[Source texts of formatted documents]
····················

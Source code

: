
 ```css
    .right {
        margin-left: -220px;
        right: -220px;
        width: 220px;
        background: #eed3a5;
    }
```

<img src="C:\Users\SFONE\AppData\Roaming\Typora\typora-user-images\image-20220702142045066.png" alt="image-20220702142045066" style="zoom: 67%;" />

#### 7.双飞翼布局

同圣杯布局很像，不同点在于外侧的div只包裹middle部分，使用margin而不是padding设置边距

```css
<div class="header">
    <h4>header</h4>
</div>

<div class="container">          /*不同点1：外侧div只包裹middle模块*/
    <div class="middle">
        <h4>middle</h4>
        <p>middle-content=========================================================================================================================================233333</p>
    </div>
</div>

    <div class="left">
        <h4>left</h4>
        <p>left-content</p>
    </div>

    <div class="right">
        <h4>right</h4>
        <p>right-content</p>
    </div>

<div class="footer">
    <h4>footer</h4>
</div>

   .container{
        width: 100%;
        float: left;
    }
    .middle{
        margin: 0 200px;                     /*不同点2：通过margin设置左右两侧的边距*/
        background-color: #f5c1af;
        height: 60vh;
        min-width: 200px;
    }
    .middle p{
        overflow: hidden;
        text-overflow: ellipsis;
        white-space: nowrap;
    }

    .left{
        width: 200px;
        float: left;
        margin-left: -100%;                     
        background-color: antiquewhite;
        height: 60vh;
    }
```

····················

- [EXERCISE INSTRUCTIONS]: Go through the data, and copy each line in which the word "width" appears.

- [SOLUTION TO THIS PROBLEM]:
        width: 220px;
        width: 100%;
        min-width: 200px;
        width: 200px;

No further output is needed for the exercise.